**Exercise details:** Nothing but the images is to be left out of your exact copy of the entries.
◇ ◇ ◇ ◇
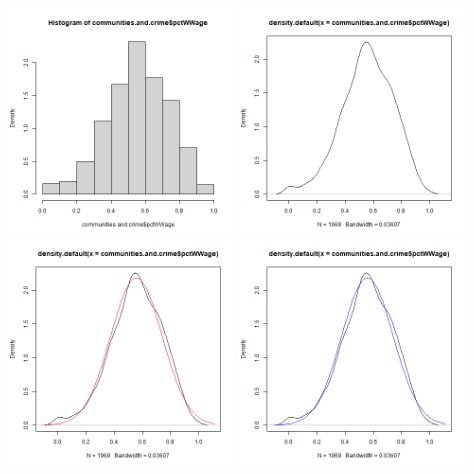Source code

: \documentclass[12pt, letterpaper]{report}
\begin{document}
\begin{center}
\includegraphics[width=0.45\textwidth]{normal/pctWWage_hist}
\includegraphics[width=0.45\textwidth]{normal/pctWWage_density}
\includegraphics[width=0.45\textwidth]{normal/pctWWage_mle}
\includegraphics[width=0.45\textwidth]{normal/pctWWage_mm}
\end{center}
\end{document}
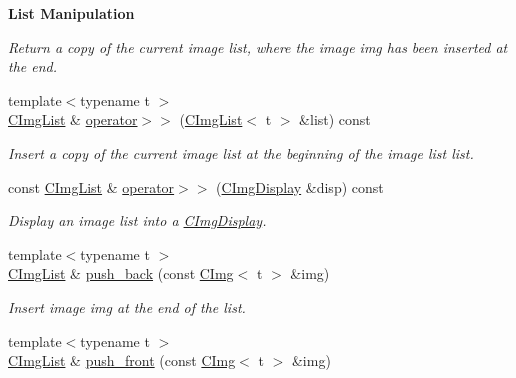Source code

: \begin{Indent}{\bf List Manipulation}
\begin{DoxyCompactItemize}
\begin{DoxyCompactList}\small\item\em Return a copy of the current image list, where the image {\ttfamily img} has been inserted at the end. \end{DoxyCompactList}\item 
\hypertarget{structcimg__library_1_1_c_img_list_a02020fa6b5735d5f3b90aebb7496cb60}{{\footnotesize template$<$typename t $>$ }\\\hyperlink{structcimg__library_1_1_c_img_list}{C\-Img\-List} \& \hyperlink{structcimg__library_1_1_c_img_list_a02020fa6b5735d5f3b90aebb7496cb60}{operator$>$$>$} (\hyperlink{structcimg__library_1_1_c_img_list}{C\-Img\-List}$<$ t $>$ \&list) const }\label{structcimg__library_1_1_c_img_list_a02020fa6b5735d5f3b90aebb7496cb60}

\begin{DoxyCompactList}\small\item\em Insert a copy of the current image list at the beginning of the image list {\ttfamily list}. \end{DoxyCompactList}\item 
\hypertarget{structcimg__library_1_1_c_img_list_a428f8d86ccdcd08fa2475533b9d4b909}{const \hyperlink{structcimg__library_1_1_c_img_list}{C\-Img\-List} \& \hyperlink{structcimg__library_1_1_c_img_list_a428f8d86ccdcd08fa2475533b9d4b909}{operator$>$$>$} (\hyperlink{structcimg__library_1_1_c_img_display}{C\-Img\-Display} \&disp) const }\label{structcimg__library_1_1_c_img_list_a428f8d86ccdcd08fa2475533b9d4b909}

\begin{DoxyCompactList}\small\item\em Display an image list into a \hyperlink{structcimg__library_1_1_c_img_display}{C\-Img\-Display}. \end{DoxyCompactList}\item 
\hypertarget{structcimg__library_1_1_c_img_list_ad8262ef4e1abe33f4ab9b705ea9f8ec4}{{\footnotesize template$<$typename t $>$ }\\\hyperlink{structcimg__library_1_1_c_img_list}{C\-Img\-List} \& \hyperlink{structcimg__library_1_1_c_img_list_ad8262ef4e1abe33f4ab9b705ea9f8ec4}{push\-\_\-back} (const \hyperlink{structcimg__library_1_1_c_img}{C\-Img}$<$ t $>$ \&img)}\label{structcimg__library_1_1_c_img_list_ad8262ef4e1abe33f4ab9b705ea9f8ec4}

\begin{DoxyCompactList}\small\item\em Insert image {\ttfamily img} at the end of the list. \end{DoxyCompactList}\item 
\hypertarget{structcimg__library_1_1_c_img_list_a3b46c26342d163eb82622eac25aa429b}{{\footnotesize template$<$typename t $>$ }\\\hyperlink{structcimg__library_1_1_c_img_list}{C\-Img\-List} \& \hyperlink{structcimg__library_1_1_c_img_list_a3b46c26342d163eb82622eac25aa429b}{push\-\_\-front} (const \hyperlink{structcimg__library_1_1_c_img}{C\-Img}$<$ t $>$ \&img)}\label{structcimg__library_1_1_c_img_list_a3b46c26342d163eb82622eac25aa429b}


\end{DoxyCompactItemize}
\end{Indent}
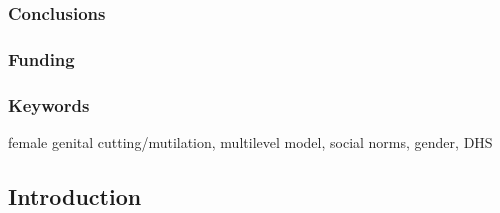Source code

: \documentclass[12pt,]{article}
\begin{document}
\subsubsection{Conclusions}\label{conclusions}

\subsubsection{Funding}\label{funding}

\subsubsection{Keywords}\label{keywords}

female genital cutting/mutilation, multilevel model, social norms, gender, DHS

\subsection{Introduction}\label{introduction}
\end{document}
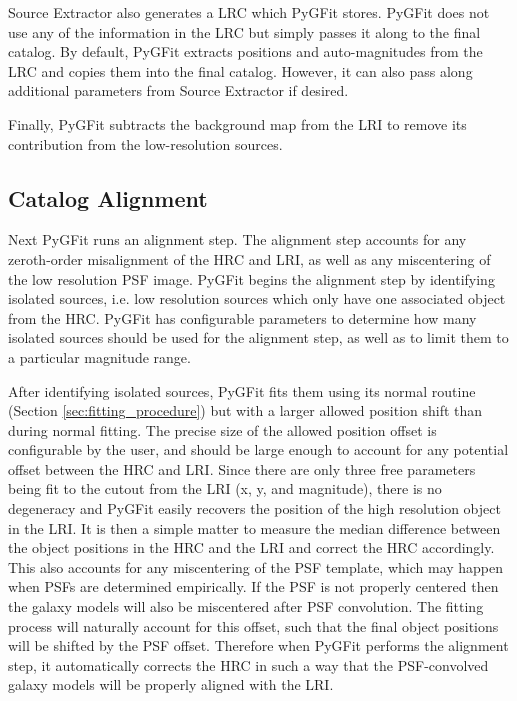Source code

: \documentclass[apj]{emulateapj}
\newcommand{\pygfit}{PyGFit}
\newcommand{\extractor}{Source Extractor}
\begin{document}
\extractor{} also generates a LRC which \pygfit{} stores.  \pygfit{} does not use any of the information in the LRC but simply passes it along to the final catalog.  By default, \pygfit{} extracts positions and auto-magnitudes from the LRC and copies them into the final catalog.  However, it can also pass along additional parameters from \extractor{} if desired.

Finally, \pygfit{} subtracts the background map from the LRI to remove its contribution from the low-resolution sources.

\subsection{Catalog Alignment}\label{sec:alignment}

Next \pygfit{} runs an alignment step.  The alignment step accounts for any zeroth-order misalignment of the HRC and LRI, as well as any miscentering of the low resolution PSF image.  \pygfit{} begins the alignment step by identifying isolated sources, i.e. low resolution sources which only have one associated object from the HRC.  \pygfit{} has configurable parameters to determine how many isolated sources should be used for the alignment step, as well as to limit them to a particular magnitude range.

After identifying isolated sources, \pygfit{} fits them using its normal routine (Section \ref{sec:fitting_procedure}) but with a larger allowed position shift than during normal fitting.  The precise size of the allowed position offset is configurable by the user, and should be large enough to account for any potential offset between the HRC and LRI.  Since there are only three free parameters being fit to the cutout from the LRI (x, y, and magnitude), there is no degeneracy and \pygfit{} easily recovers the position of the high resolution object in the LRI.  It is then a simple matter to measure the median difference between the object positions in the HRC and the LRI and correct the HRC accordingly.  This also accounts for any miscentering of the PSF template, which may happen when PSFs are determined empirically. If the PSF is not properly centered then the galaxy models will also be miscentered after PSF convolution.  The fitting process will naturally account for this offset, such that the final object positions will be shifted by the PSF offset.  Therefore when \pygfit{} performs the alignment step, it automatically corrects the HRC in such a way that the PSF-convolved galaxy models will be properly aligned with the LRI.
\end{document}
◇ ◇ ◇ ◇
**Exercise result:**
Source code

: \documentclass[12pt, letterpaper]{report}
\begin{document}
\begin{center}
\includegraphics[width=0.45\textwidth]{normal/pctWWage_hist}
\includegraphics[width=0.45\textwidth]{normal/pctWWage_density}
\includegraphics[width=0.45\textwidth]{normal/pctWWage_mle}
\includegraphics[width=0.45\textwidth]{normal/pctWWage_mm}
\end{center}
\end{document}
Source code

: \begin{Indent}{\bf List Manipulation}
\begin{DoxyCompactItemize}
\begin{DoxyCompactList}\small\item\em Return a copy of the current image list, where the image {\ttfamily img} has been inserted at the end. \end{DoxyCompactList}\item 
\hypertarget{structcimg__library_1_1_c_img_list_a02020fa6b5735d5f3b90aebb7496cb60}{{\footnotesize template$<$typename t $>$ }\\\hyperlink{structcimg__library_1_1_c_img_list}{C\-Img\-List} \& \hyperlink{structcimg__library_1_1_c_img_list_a02020fa6b5735d5f3b90aebb7496cb60}{operator$>$$>$} (\hyperlink{structcimg__library_1_1_c_img_list}{C\-Img\-List}$<$ t $>$ \&list) const }\label{structcimg__library_1_1_c_img_list_a02020fa6b5735d5f3b90aebb7496cb60}

\begin{DoxyCompactList}\small\item\em Insert a copy of the current image list at the beginning of the image list {\ttfamily list}. \end{DoxyCompactList}\item 
\hypertarget{structcimg__library_1_1_c_img_list_a428f8d86ccdcd08fa2475533b9d4b909}{const \hyperlink{structcimg__library_1_1_c_img_list}{C\-Img\-List} \& \hyperlink{structcimg__library_1_1_c_img_list_a428f8d86ccdcd08fa2475533b9d4b909}{operator$>$$>$} (\hyperlink{structcimg__library_1_1_c_img_display}{C\-Img\-Display} \&disp) const }\label{structcimg__library_1_1_c_img_list_a428f8d86ccdcd08fa2475533b9d4b909}

\begin{DoxyCompactList}\small\item\em Display an image list into a \hyperlink{structcimg__library_1_1_c_img_display}{C\-Img\-Display}. \end{DoxyCompactList}\item 
\hypertarget{structcimg__library_1_1_c_img_list_ad8262ef4e1abe33f4ab9b705ea9f8ec4}{{\footnotesize template$<$typename t $>$ }\\\hyperlink{structcimg__library_1_1_c_img_list}{C\-Img\-List} \& \hyperlink{structcimg__library_1_1_c_img_list_ad8262ef4e1abe33f4ab9b705ea9f8ec4}{push\-\_\-back} (const \hyperlink{structcimg__library_1_1_c_img}{C\-Img}$<$ t $>$ \&img)}\label{structcimg__library_1_1_c_img_list_ad8262ef4e1abe33f4ab9b705ea9f8ec4}

\begin{DoxyCompactList}\small\item\em Insert image {\ttfamily img} at the end of the list. \end{DoxyCompactList}\item 
\hypertarget{structcimg__library_1_1_c_img_list_a3b46c26342d163eb82622eac25aa429b}{{\footnotesize template$<$typename t $>$ }\\\hyperlink{structcimg__library_1_1_c_img_list}{C\-Img\-List} \& \hyperlink{structcimg__library_1_1_c_img_list_a3b46c26342d163eb82622eac25aa429b}{push\-\_\-front} (const \hyperlink{structcimg__library_1_1_c_img}{C\-Img}$<$ t $>$ \&img)}\label{structcimg__library_1_1_c_img_list_a3b46c26342d163eb82622eac25aa429b}


\end{DoxyCompactItemize}
\end{Indent}
Source code

: \documentclass[12pt,]{article}
\begin{document}
\subsubsection{Conclusions}\label{conclusions}

\subsubsection{Funding}\label{funding}

\subsubsection{Keywords}\label{keywords}

female genital cutting/mutilation, multilevel model, social norms, gender, DHS

\subsection{Introduction}\label{introduction}
\end{document}
Source code

: \documentclass[apj]{emulateapj}
\newcommand{\pygfit}{PyGFit}
\newcommand{\extractor}{Source Extractor}
\begin{document}
\extractor{} also generates a LRC which \pygfit{} stores.  \pygfit{} does not use any of the information in the LRC but simply passes it along to the final catalog.  By default, \pygfit{} extracts positions and auto-magnitudes from the LRC and copies them into the final catalog.  However, it can also pass along additional parameters from \extractor{} if desired.

Finally, \pygfit{} subtracts the background map from the LRI to remove its contribution from the low-resolution sources.

\subsection{Catalog Alignment}\label{sec:alignment}

Next \pygfit{} runs an alignment step.  The alignment step accounts for any zeroth-order misalignment of the HRC and LRI, as well as any miscentering of the low resolution PSF image.  \pygfit{} begins the alignment step by identifying isolated sources, i.e. low resolution sources which only have one associated object from the HRC.  \pygfit{} has configurable parameters to determine how many isolated sources should be used for the alignment step, as well as to limit them to a particular magnitude range.

After identifying isolated sources, \pygfit{} fits them using its normal routine (Section \ref{sec:fitting_procedure}) but with a larger allowed position shift than during normal fitting.  The precise size of the allowed position offset is configurable by the user, and should be large enough to account for any potential offset between the HRC and LRI.  Since there are only three free parameters being fit to the cutout from the LRI (x, y, and magnitude), there is no degeneracy and \pygfit{} easily recovers the position of the high resolution object in the LRI.  It is then a simple matter to measure the median difference between the object positions in the HRC and the LRI and correct the HRC accordingly.  This also accounts for any miscentering of the PSF template, which may happen when PSFs are determined empirically. If the PSF is not properly centered then the galaxy models will also be miscentered after PSF convolution.  The fitting process will naturally account for this offset, such that the final object positions will be shifted by the PSF offset.  Therefore when \pygfit{} performs the alignment step, it automatically corrects the HRC in such a way that the PSF-convolved galaxy models will be properly aligned with the LRI.
\end{document}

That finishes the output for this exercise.